If one knows the feature-label distribution, then the error of any classifier can be found and an optimal (Bayes) classifier minimizes classifier error. If the feature-label distribution is unknown but belongs to an uncertainty class Θ of feature-label distributions, then we desire a classifier to minimize the expected error over the uncertainty class. Given a classifier ψ, from the perspective of mean-square error (MSE), the best error estimate minimizes the MSE between its true error (a function of parameter θ) and an error estimate.
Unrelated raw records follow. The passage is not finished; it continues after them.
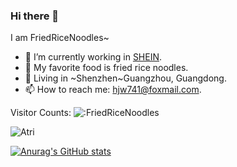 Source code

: ### Hi there 👋
I am FriedRiceNoodles~
- 🔭 I’m currently working in [SHEIN](https://www.sheingroup.com/).
- 🍚 My favorite food is fried rice noodles.
- 📌 Living in ~Shenzhen~Guangzhou, Guangdong.
- 📫 How to reach me: hjw741@foxmail.com.

Visitor Counts: ![:FriedRiceNoodles](https://count.getloli.com/@:FriedRiceNoodles)


![Atri](https://github.com/FriedRiceNoodles/FriedRiceNoodles/assets/53017934/1d59cfa4-86ad-40ab-95af-cb6c6cb2950c)



[![Anurag's GitHub stats](https://github-readme-stats.vercel.app/api?username=FriedRiceNoodles)](https://github.com/anuraghazra/github-readme-stats)

<!--
**FriedRiceNoodles/FriedRiceNoodles** is a ✨ _special_ ✨ repository because its `README.md` (this file) appears on your GitHub profile.

Here are some ideas to get you started:

- 🔭 I’m currently working on ...
- 🌱 I’m currently learning ...
- 👯 I’m looking to collaborate on ...
- 🤔 I’m looking for help with ...
- 💬 Ask me about ...
- 📫 How to reach me: ...
- 😄 Pronouns: ...
- ⚡ Fun fact: ...
-->
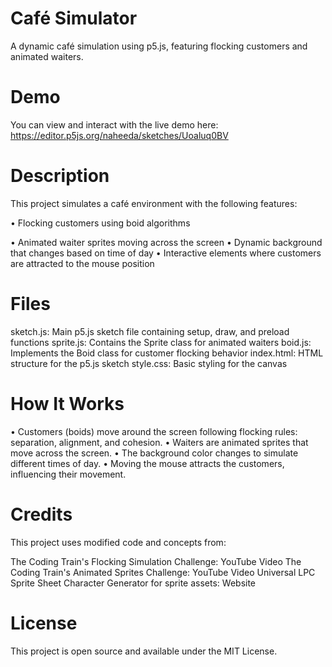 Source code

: # Café Simulator
A dynamic café simulation using p5.js, featuring flocking customers and animated waiters.
# Demo
You can view and interact with the live demo here: https://editor.p5js.org/naheeda/sketches/Uoaluq0BV
# Description
This project simulates a café environment with the following features:

• Flocking customers using boid algorithms

• Animated waiter sprites moving across the screen
• Dynamic background that changes based on time of day
• Interactive elements where customers are attracted to the mouse position

# Files

sketch.js: Main p5.js sketch file containing setup, draw, and preload functions
sprite.js: Contains the Sprite class for animated waiters
boid.js: Implements the Boid class for customer flocking behavior
index.html: HTML structure for the p5.js sketch
style.css: Basic styling for the canvas

# How It Works

• Customers (boids) move around the screen following flocking rules: separation, alignment, and cohesion.
• Waiters are animated sprites that move across the screen.
• The background color changes to simulate different times of day.
• Moving the mouse attracts the customers, influencing their movement.

# Credits
This project uses modified code and concepts from:

The Coding Train's Flocking Simulation Challenge: YouTube Video
The Coding Train's Animated Sprites Challenge: YouTube Video
Universal LPC Sprite Sheet Character Generator for sprite assets: Website

# License
This project is open source and available under the MIT License.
This Bayesian minimum-mean-square-error (MMSE) estimate is given by the expected true error, $\widehat {\varepsilon }(\psi)=\mathrm {E}_{\theta }\left [\varepsilon (\psi,\mathbf {\theta })\right ]$, where ε(ψ,θ) is the error of ψ on the feature-label distribution parameterized by θ and the expectation is taken relative to the prior distribution π(θ) [18].

An IBR classifier minimizes the Bayesian MMSE estimate. If ψ(x)=0 if x∈R₀ and ψ(x)=1 if x∈R₁, where x is a multidimensional vector of data, and R₀ and R₁ partition the sample space, then [8]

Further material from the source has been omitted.